Créé par la loi n° 2010-769 du 9 juillet 2010, amélioré par la loi n° 2014-873 du 4 août 2014 (v. not., REGINE, Commentaire de la loi pour l’égalité réelle entre les femmes et les hommes n° 2014-873 du 4 août 2014, D. 2014. 1895 ), le mécanisme de l’ordonnance de protection permet, en cas de violences alléguées et de danger par l’un des membres du couple considérés comme vraisemblables, l’éloignement du compagnon violent par le juge aux affaires familiales investi de prérogatives relevant classiquement de celles du juge répressif (C. Gatto, L’enfant face aux violences conjugales, AJ fam. 2013. 271 ). Le magistrat peut également prendre d’autres mesures et, notamment, interdire au compagnon violent d’entrer en contact avec une autre personne, tel que l’enfant de la victime (commun du couple ou non). La question se posait alors de savoir si, pour justifier une telle mesure, seule suffit la démonstration de violences et d’un danger vraisemblables à l’égard de la victime qu’est la compagne ou si les juges du fond doivent caractériser un danger spécifique pour l’enfant : la Cour de cassation, dans sa décision du 23 mai 2024, opte pour la première solution et opère ainsi une application souple des conditions de délivrance d’une telle ordonnance.
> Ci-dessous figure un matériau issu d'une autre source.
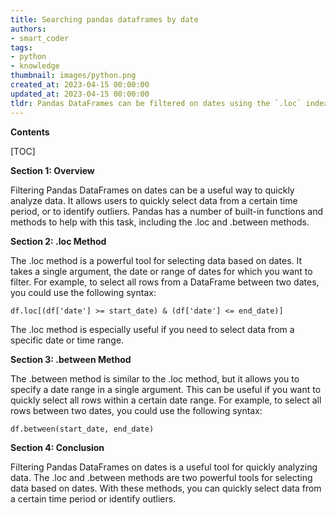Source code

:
```yaml
---
title: Searching pandas dataframes by date
authors:
- smart_coder
tags:
- python
- knowledge
thumbnail: images/python.png
created_at: 2023-04-15 00:00:00
updated_at: 2023-04-15 00:00:00
tldr: Pandas DataFrames can be filtered on dates using the `.loc` indexing method, with a boolean index based on the desired date range.
---
```


**Contents**

[TOC]

**Section 1: Overview**

Filtering Pandas DataFrames on dates can be a useful way to quickly analyze data. It allows users to quickly select data from a certain time period, or to identify outliers. Pandas has a number of built-in functions and methods to help with this task, including the .loc and .between methods.

**Section 2: .loc Method**

The .loc method is a powerful tool for selecting data based on dates. It takes a single argument, the date or range of dates for which you want to filter. For example, to select all rows from a DataFrame between two dates, you could use the following syntax:

```
df.loc[(df['date'] >= start_date) & (df['date'] <= end_date)]
```

The .loc method is especially useful if you need to select data from a specific date or time range.

**Section 3: .between Method**

The .between method is similar to the .loc method, but it allows you to specify a date range in a single argument. This can be useful if you want to quickly select all rows within a certain date range. For example, to select all rows between two dates, you could use the following syntax:

```
df.between(start_date, end_date)
```

**Section 4: Conclusion**

Filtering Pandas DataFrames on dates is a useful tool for quickly analyzing data. The .loc and .between methods are two powerful tools for selecting data based on dates. With these methods, you can quickly select data from a certain time period or identify outliers.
En l’espèce, une femme a obtenu en urgence du juge aux affaires familiales, saisi le 23 mars 2022, une ordonnance de protection à l’égard de son conjoint. Cette décision a été confirmée par la Cour d’appel de Paris dans un arrêt du 20 octobre 2022, qui a jugé qu’il existait des raisons sérieuses de considérer comme vraisemblables les violences alléguées par l’épouse et le danger auquel elle était exposée. Dans ce cadre, le conjoint s’est vu accorder un droit de visite pour voir l’enfant commun du couple mais il lui a été interdit de le recevoir, de le rencontrer ou d’entrer en relation avec lui à toute autre occasion.

Celui-ci a formé un pourvoi en cassation pour contester ces dernières mesures qui l’empêchent de voir régulièrement son enfant. Il reproche à la cour d’appel de ne pas avoir expliqué en quoi ce dernier était exposé à un danger, privant ainsi sa décision de base légale pour défaut de motivation. En effet, selon lui, les juges du fond auraient dû distinguer la situation de la mère de celle de l’enfant : ils ne pouvaient déduire l’existence d’un danger pour l’enfant de l’existence d’un danger et de violences auxquels serait exposée la mère, au regard des articles 515-9 et 515-11 du code civil.

La Cour de cassation, dans son arrêt du 23 mai 2024, rejette ce raisonnement et, de fait, le pourvoi. Elle reconnaît aux juges du fond le pouvoir d’interdire tout contact entre l’enfant et le père – en-dehors du droit de visite organisé – sur le seul motif de l’existence vraisemblable de violences subies par la mère et du danger auquel elle est exposée. À ce titre, la cour d’appel « n’avait pas à se prononcer sur l’existence d’un danger encouru par l’enfant ». En effet, elle reprend les termes de l’article 515-11 du code civil qui prévoit explicitement la possibilité d’interdire au défendeur d’entrer en relation avec d’autres personnes que la victime sans préciser qu’un danger à l’égard de celles-ci doit également être caractérisé.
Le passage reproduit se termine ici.